The Long Beach earthquake in March 1933 severely damaged the high school, leaving 40 percent of the classrooms unsafe for use. Makeshift wood and canvas bungalows served as temporary classrooms, until a new school was built. The new school, which provided improved facilities for the growing enrollment, opened in 1939, and still stands today on Tyler Avenue below Mildred Street as EI Monte High School.
The graceful new EI Monte Community and Civic Center, designed in the mission architectural style, opened in June 1936 next to the high school on land donated by Bodger Seed, Ltd., with several days of celebration that initiated the Pioneer Days observance held annually for the next 10 years (with a brief hiatus during WWII).
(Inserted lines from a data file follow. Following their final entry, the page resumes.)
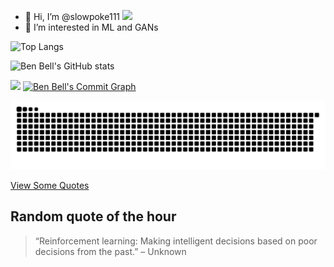 - 👋 Hi, I’m @slowpoke111 ![](https://komarev.com/ghpvc/?username=slowpoke111)
- 👀 I’m interested in ML and GANs


![Top Langs](https://github-readme-stats.vercel.app/api/top-langs/?username=slowpoke111&langs_count=12)

![Ben Bell's GitHub stats](https://github-readme-stats.vercel.app/api?username=slowpoke111&show=reviews,discussions_started,discussions_answered,prs_merged,prs_merged_percentage&show_icons=true&theme=dark)

[![ ](https://github-profile-trophy.vercel.app/?username=slowpoke111&theme=onedark)](https://github.com/ryo-ma/github-profile-trophy)
[![Ben Bell's Commit Graph](https://github-readme-activity-graph.vercel.app/graph?username=slowpoke111&theme=github-compact&hide_border=true&days=40)](https://github.com/ashutosh00710/github-readme-activity-graph)

<picture>
  <source media="(prefers-color-scheme: dark)" srcset="https://raw.githubusercontent.com/slowpoke111/slowpoke111/output/github-snake-dark.svg">
  <source media="(prefers-color-scheme: light)" srcset="https://raw.githubusercontent.com/slowpoke111/slowpoke111/output/github-snake.svg">
  <img alt="GitHub Contribution Snake" src="https://raw.githubusercontent.com/slowpoke111/slowpoke111/output/github-snake.svg">
</picture>


[View Some Quotes](https://slowpoke111.github.io/slowpoke111/)  
## Random quote of the hour
> “Reinforcement learning: Making intelligent decisions based on poor decisions from the past.” – Unknown

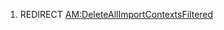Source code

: 1.  REDIRECT
    [AM:DeleteAllImportContextsFiltered](AM:DeleteAllImportContextsFiltered "wikilink")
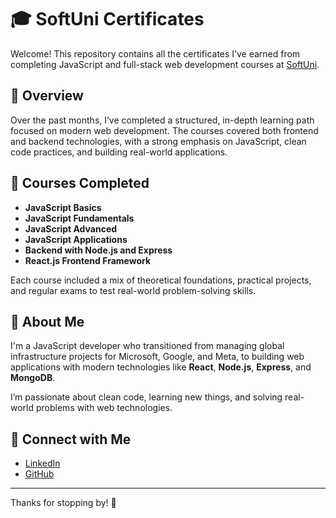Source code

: # 🎓 SoftUni Certificates

Welcome! This repository contains all the certificates I’ve earned from completing JavaScript and full-stack web development courses at [SoftUni](https://softuni.bg/).

## 📜 Overview

Over the past months, I’ve completed a structured, in-depth learning path focused on modern web development. The courses covered both frontend and backend technologies, with a strong emphasis on JavaScript, clean code practices, and building real-world applications.

## 🧠 Courses Completed

- **JavaScript Basics**
- **JavaScript Fundamentals**
- **JavaScript Advanced**
- **JavaScript Applications**
- **Backend with Node.js and Express**
- **React.js Frontend Framework**

Each course included a mix of theoretical foundations, practical projects, and regular exams to test real-world problem-solving skills.


## 🚀 About Me

I'm a JavaScript developer who transitioned from managing global infrastructure projects for Microsoft, Google, and Meta, to building web applications with modern technologies like **React**, **Node.js**, **Express**, and **MongoDB**.

I’m passionate about clean code, learning new things, and solving real-world problems with web technologies.

## 🔗 Connect with Me

- [LinkedIn](https://www.linkedin.com/in/mehmed-bashov/)
- [GitHub](https://github.com/MBashov)

---

Thanks for stopping by! 🙌

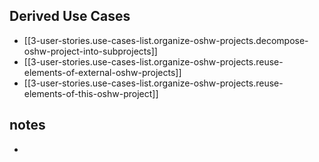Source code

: 
## Derived Use Cases

- [[3-user-stories.use-cases-list.organize-oshw-projects.decompose-oshw-project-into-subprojects]]
- [[3-user-stories.use-cases-list.organize-oshw-projects.reuse-elements-of-external-oshw-projects]]
- [[3-user-stories.use-cases-list.organize-oshw-projects.reuse-elements-of-this-oshw-project]]

## notes

-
Citizens enjoyed old-fashioned games and events, dressing in western frontier style and taking part in a pioneer pageant held in the auditorium to depict the “Thompson Party” and “Captain Johnson.” Because these annual “bashes” tended to encourage over-imbibing and attracted a rowdy element from surrounding communities, they were discontinued.
El Monte had been a small, prosperous farm town, but the advent of WWII brought dramatic changes, as small aircraft factories sprang up on the west side of town, young men joined the military and the number of farms and dairies dwindled. Population exploded in the 1940s and early 1950s – illustrated by high school enrollment, which soared from 1,500 students in 1943 to 3,700 in 1948. Five different beginning/ ending times had to be instituted to accommodate all the students and class schedules. During its first 48 years, El Monte Union High School housed its entire student population in one school, but from 1949 to the present, four additional schools were built.
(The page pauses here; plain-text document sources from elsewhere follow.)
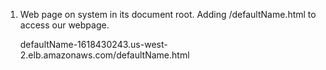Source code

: 1. Web page on system in its document root. Adding /defaultName.html to access our webpage.

	defaultName-1618430243.us-west-2.elb.amazonaws.com/defaultName.html
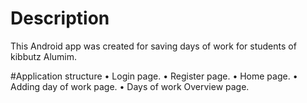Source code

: # Description
  This Android app was created for saving
  days of work for students of kibbutz Alumim.
  

#Application structure
  • Login page.
  • Register page.
  • Home page.
  • Adding day of work page.
  • Days of work Overview page.
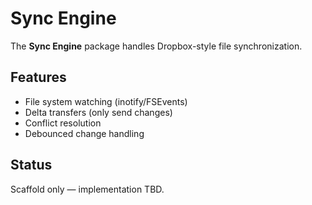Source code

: # Sync Engine

The **Sync Engine** package handles Dropbox-style file synchronization.

## Features
- File system watching (inotify/FSEvents)
- Delta transfers (only send changes)
- Conflict resolution
- Debounced change handling

## Status
Scaffold only — implementation TBD.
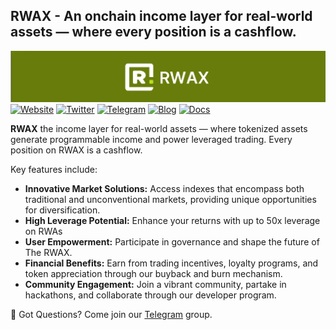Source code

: ## **RWAX** - An onchain income layer for real-world assets — where every position is a cashflow.

![banner](/assets/banner.webp)
<span align="center">
[![Website](https://img.shields.io/badge/therwax.com-green)](https://therwax.com/)
[![Twitter](https://img.shields.io/badge/Twitter-green?logo=twitter&logoColor=white)](https://twitter.com/The_RWAX)
[![Telegram](https://img.shields.io/badge/Telegram-green?logo=telegram&logoColor=white)](https://t.me/therwax)
[![Blog](https://img.shields.io/badge/Medium-green?logo=medium&logoColor=white)](https://medium.com/@TheRWAX)
[![Docs](https://img.shields.io/badge/docs-green?logo=gitbook&logoColor=white)](https://therwax.gitbook.io/rwax-docs/)
</span>

**RWAX** the income layer for real-world assets — where tokenized assets generate programmable income and power leveraged trading. Every position on RWAX is a cashflow.

<!-- ### **Our Vision**

At The RWAX, we are redefining DeFi by bringing diverse RWA markets onchain. Our mission is to redefine the landscape of asset trading in DeFi through innovation and a commitment to our users' financial growth and protection. -->

Key features include:

- **Innovative Market Solutions:** Access indexes that encompass both traditional and unconventional markets, providing unique opportunities for diversification.
- **High Leverage Potential:** Enhance your returns with up to 50x leverage on RWAs
- **User Empowerment:** Participate in governance and shape the future of The RWAX.
- **Financial Benefits:** Earn from trading incentives, loyalty programs, and token appreciation through our buyback and burn mechanism.
- **Community Engagement:** Join a vibrant community, partake in hackathons, and collaborate through our developer program.

💬 Got Questions? Come join our [Telegram](https://t.me/therwax) group.

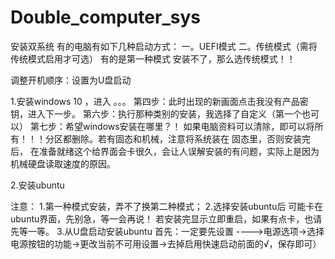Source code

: # Double_computer_sys
安装双系统
有的电脑有如下几种启动方式：
 一。UEFI模式
 二。传统模式（需将传统模式启用才可选）
 有的是第一种模式 安装不了，那么选传统模式！！
 
调整开机顺序：设置为U盘启动


1.安装windows 10 ，进入
。。。
第四步：此时出现的新画面点击我没有产品密钥，进入下一步。
第六步：执行那种类别的安装，我选择了自定义（第一个也可以）
第七步：希望windows安装在哪里？！   如果电脑资料可以清除，即可以将所有！！！分区都删除。若有固态和机械，注意将系统装在 固态里，否则安装完后，
       在准备就绪这个给界面会卡很久，会让人误解安装的有问题，实际上是因为机械硬盘读取速度的原因。
       
2.安装ubuntu
  
       
注意：  1.第一种模式安装，弄不了换第二种模式； 
       2.选择安装ubuntu后 可能卡在ubuntu界面，先别急，等一会再说！  若安装完显示立即重启，如果有点卡，也请先等一等。
       3.从U盘启动安装ubuntu
         首先：一定要先设置   ---->电源选项→选择电源按钮的功能→更改当前不可用设置→去掉启用快速启动前面的√，保存即可）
From a population of about 10,000 in 1940, the population now numbers approximately 116,000. In place of the sleepy little town of orchards, flower fields and farms and dairies, is an urban community of homes, schools and parks supported by an expanding industrial and commercial base.
Located approximately 12 miles east of downtown Los Angeles, El Monte is the hub of the San Gabriel Valley, where two major freeways – Interstates 605 and 10 – intersect. Other transportation alternatives are offered by a MetroLink train station, MTA bus terminal and El Monte Airport, a county-operated general aviation facility. The 10th largest city (out of 88) in Los Angeles County, the land use within its 10-square-mile area is 58 percent residential, 11 percent retail, 10 percent industrial, seven percent office/commercial and 14 percent other. El Monte is a very ethnically diverse community, with the year 2000 demographics reflecting an increase in the Asian population up to an all-time high of 18 percent, the Hispanic population remaining steady at 75 percent and Caucasians decreasing to seven percent.
El Monte is home to Longo Toyota, the largest single auto dealership in the world, with other successful auto dealerships situated nearby. Other major retail businesses include Home Depot and Sam’s Club. Major industries include Vons Distribution Warehouse and Wells Fargo Operations Center.
In recent times, new immigrants from Taiwan, China, Vietnam, Indochina, the Philippines, Central and South America have moved into El Monte, providing an international flavor and strong workforce. These citizens have a positive work ethic and get along well with each other. City commissions include formal ties with Taiwan, China, Mexico and France. Members of all ethnic groups serve within these commissions, bringing together people from countries across the world. Despite all these changes, El Monte continues to offer a home for those who seek to put down roots, seek new opportunities and bring fresh ideas and energy to the area.